══ EXCERPTED RECORDS ══

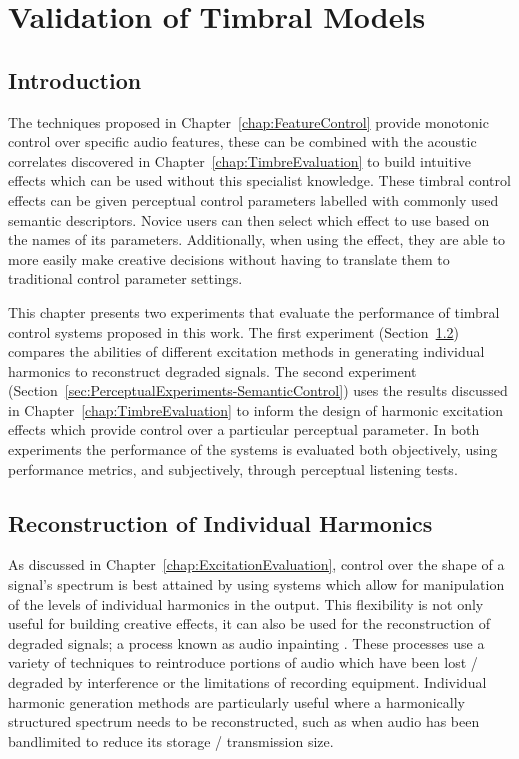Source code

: \chapter{Validation of Timbral Models}
\label{chap:PerceptualExperiments}

\section{Introduction}
\label{sec:PerceptualExperiments-Introduction}
	The techniques proposed in Chapter~\ref{chap:FeatureControl} provide monotonic control over specific audio
	features, these can be combined with the acoustic correlates discovered in Chapter~\ref{chap:TimbreEvaluation} to
	build intuitive effects which can be used without this specialist knowledge. These timbral control effects can be
	given perceptual control parameters labelled with commonly used semantic descriptors. Novice users can then select
	which effect to use based on the names of its parameters. Additionally, when using the effect, they are able to
	more easily make creative decisions without having to translate them to traditional control parameter settings.

	This chapter presents two experiments that evaluate the performance of timbral control systems proposed in this
	work. The first experiment (Section~\ref{sec:PerceptualExperiments-Reconstruction}) compares the abilities of
	different excitation methods in generating individual harmonics to reconstruct degraded signals. The second
	experiment (Section~\ref{sec:PerceptualExperiments-SemanticControl}) uses the results discussed in
	Chapter~\ref{chap:TimbreEvaluation} to inform the design of harmonic excitation effects which provide control over
	a particular perceptual parameter. In both experiments the performance of the systems is evaluated both
	objectively, using performance metrics, and subjectively, through perceptual listening tests.

\section{Reconstruction of Individual Harmonics}
\label{sec:PerceptualExperiments-Reconstruction}
	As discussed in Chapter~\ref{chap:ExcitationEvaluation}, control over the shape of a signal's spectrum is best
	attained by using systems which allow for manipulation of the levels of individual harmonics in the output. This
	flexibility is not only useful for building creative effects, it can also be used for the reconstruction of
	degraded signals; a process known as audio inpainting \citep{adler2012audio}. These processes use a variety of
	techniques to reintroduce portions of audio which have been lost / degraded by interference or the limitations of
	recording equipment. Individual harmonic generation methods are particularly useful where a harmonically structured
	spectrum needs to be reconstructed, such as when audio has been bandlimited to reduce its storage / transmission
	size.

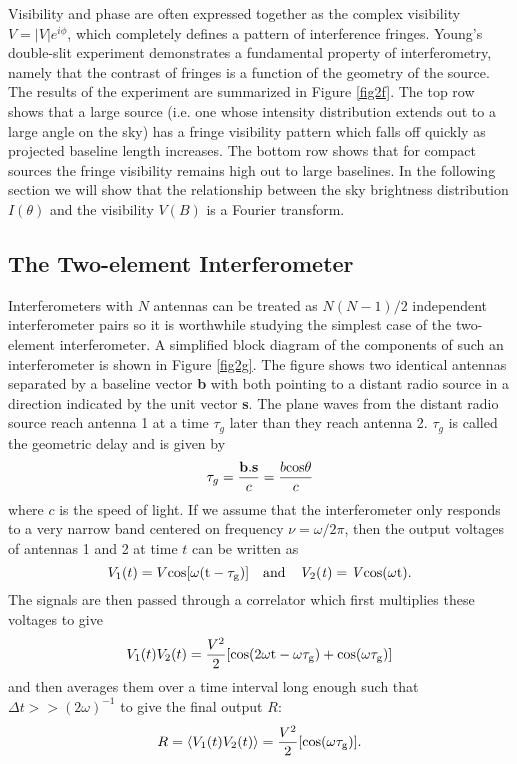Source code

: Visibility and phase are often expressed together as the complex visibility $V=|V|e^{i\phi}$, which completely defines a pattern of interference fringes. Young's double-slit experiment demonstrates a fundamental property of interferometry, namely that the contrast of fringes is a function of the geometry of the source. The results of the experiment are summarized in Figure \ref{fig2f}. The top row shows that a large source (i.e. one whose intensity distribution extends out to a large angle on the sky) has a fringe visibility pattern which falls off quickly as projected baseline length increases. The bottom row shows that for compact sources the fringe visibility remains high out to large baselines. In the following section we will show that the relationship between the sky brightness distribution $I(\theta)$ and the visibility $V(B)$ is a Fourier transform.

\subsection{The Two-element Interferometer}\label{subsec:5}
Interferometers with $N$ antennas can be treated as $N(N-1)/2$ independent interferometer pairs so it is worthwhile studying the simplest case of the two-element interferometer. A simplified block diagram of the components of such an interferometer is shown in Figure \ref{fig2g}. The figure shows two identical antennas separated by a baseline vector \textbf{b} with both pointing to a distant radio source in a direction indicated by the unit vector \textbf{s}. The plane waves from the distant radio source reach antenna 1 at a time $\tau _g$ later than they reach antenna 2. $\tau _g$ is called the geometric delay and is given by
\begin{equation}
\tau _{g}=\frac{\textbf{b}.\textbf{s}}{c}=\frac{b\rm{cos}\theta}{c}
\end{equation}
where $c$ is the speed of light. If we assume that the interferometer only responds to a very narrow band centered on frequency $\nu=\omega /2\pi$, then the output voltages of antennas 1 and 2 at time $t$ can be written as 
\begin{equation}
V_1(t)=V\rm{cos}[\omega(t-\tau _g)] \ \ \ \rm{and} \ \ \ \mathit{V_{\rm{2}}(t)=V\rm{cos}(\omega t)}.
\end{equation}
The signals are then passed through a correlator which first multiplies these voltages to give
\begin{equation}
V_1(t) V_2(t)=\frac{V^2}{2}[\rm{cos(2\omega t -\omega \tau _g)+\rm{cos}(\omega \tau _g)}]
\end{equation}
and then averages them over a time interval long enough such that $\Delta t >> (2\omega)^{-1}$ to give the final output $R$:
\begin{equation}
R=\langle V_1(t)V_2(t)\rangle = \frac{V^2}{2}[\rm{cos}(\omega \tau _g)].
\end{equation}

═══

# WHAT THE TASK ASKS:
Which lines above hold the string "systems"? Please copy all of them.

# RESPONSE AREA:
	This chapter presents two experiments that evaluate the performance of timbral control systems proposed in this
	a particular perceptual parameter. In both experiments the performance of the systems is evaluated both
	attained by using systems which allow for manipulation of the levels of individual harmonics in the output. This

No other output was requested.